Google asks: Will Msft-Yahoo exert “illegal influence over Internet”?

[update: Microsoft has responded, saying the combination of Microsoft and Yahoo creates a more competitive marketplace by establishing a “compelling number two competitor for Internet search and online advertising.” Google has more than 65 percent search query share in the U.S. and more than 85 percent in Europe. Microsoft and Yahoo on the other hand have roughly 30 percent combined in the U.S. and approximately 10 percent combined in Europe, it said.]
Google has just responded with an official statement on Microsoft’s bid for Yahoo, saying Microsoft’s hostile bid for Yahoo raises troubling questions about whether Microsoft will use a merger to exert “illegal influence.”

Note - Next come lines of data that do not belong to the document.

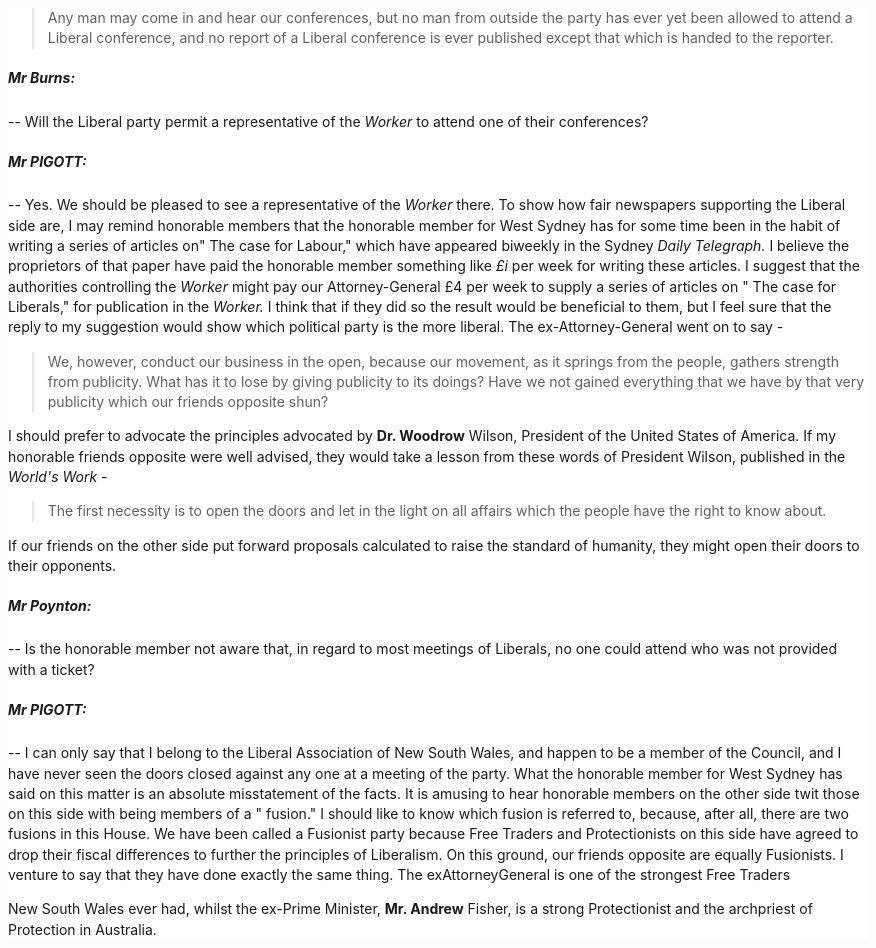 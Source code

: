   >Any man may come in and hear our conferences, but no man from outside the party has ever yet been allowed to attend a Liberal conference, and no report of a Liberal conference is ever published except that which is handed to the reporter. 

##### Mr Burns:

-- Will the Liberal party permit a representative of the  *Worker*  to attend one of their conferences? 

##### Mr PIGOTT:

-- Yes. We should be pleased to see a representative of the  *Worker*  there. To show how fair newspapers supporting the Liberal side are, I may remind honorable members that the honorable member for West Sydney has for some time been in the habit of writing a series of articles on" The case for Labour," which have appeared biweekly in the Sydney  *Daily Telegraph.*  I believe the proprietors of that paper have paid the honorable member something like  *£i*  per week for writing these articles. I suggest that the authorities controlling the  *Worker*  might pay our Attorney-General £4 per week to supply a series of articles on " The case for Liberals," for publication in the  *Worker.*  I think that if they did so the result would be beneficial to them, but I feel sure that the reply to my suggestion would show which political party is the more liberal. The ex-Attorney-General went on to say - 

  >We, however, conduct our business in the open, because our movement, as it springs from the people, gathers strength from publicity. What has it to lose by giving publicity to its doings? Have we not gained everything that we have by that very publicity which our friends opposite shun? 

I should prefer to advocate the principles advocated by  **Dr. Woodrow**  Wilson,  President  of the United States of America. If my honorable friends opposite were well advised, they would take a lesson from these words of  President  Wilson, published in the  *World's Work -* 

  >The first necessity is to open the doors and let in the light on all affairs which the people have the right to know about. 

If our friends on the other side put forward proposals calculated to raise the standard of humanity, they might open their doors to their opponents. 

##### Mr Poynton:

-- Is the honorable member not aware that, in regard to most meetings of Liberals, no one could attend who was not provided with a ticket? 

##### Mr PIGOTT:

-- I can only say that I belong to the Liberal Association of New South Wales, and happen to be a member of the Council, and I have never seen the doors closed against any one at a meeting of the party. What the honorable member for West Sydney has said on this matter is an absolute misstatement of the facts. It is amusing to hear honorable members on the other side twit those on this side with being members of a " fusion." I should like to know which fusion is referred to, because, after all, there are two fusions in this House. We have been called a  Fusionist  party because Free Traders and Protectionists on this side have agreed to drop their fiscal differences to further the principles of Liberalism. On this ground, our friends opposite are equally Fusionists. I venture to say that they have done exactly the same thing. The exAttorneyGeneral is one of the strongest Free Traders 

New South Wales ever had, whilst the ex-Prime Minister,  **Mr. Andrew**  Fisher, is a strong Protectionist and the archpriest of Protection in Australia.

It comes amid separate news reports that Google chief executive Eric Schmidt has reached out to Yahoo to see if Google can help thwart Microsoft’s bid.

Written by David Drummond, Google’s top legal executive, Google’s statement said the potential merger should be judged by policymakers as more than a financial transaction. It should also be assessed according to whether it “preserves the underlying principles of the Internet: openness and innovation.” According to Drummond:

Could Microsoft now attempt to exert the same sort of inappropriate and illegal influence over the Internet that it did with the PC? While the Internet rewards competitive innovation, Microsoft has frequently sought to establish proprietary monopolies — and then leverage its dominance into new, adjacent markets.

Could the acquisition of Yahoo! allow Microsoft — despite its legacy of serious legal and regulatory offenses — to extend unfair practices from browsers and operating systems to the Internet? In addition, Microsoft plus Yahoo! equals an overwhelming share of instant messaging and web email accounts. And between them, the two companies operate the two most heavily trafficked portals on the Internet. Could a combination of the two take advantage of a PC software monopoly to unfairly limit the ability of consumers to freely access competitors’ email, IM, and web-based services?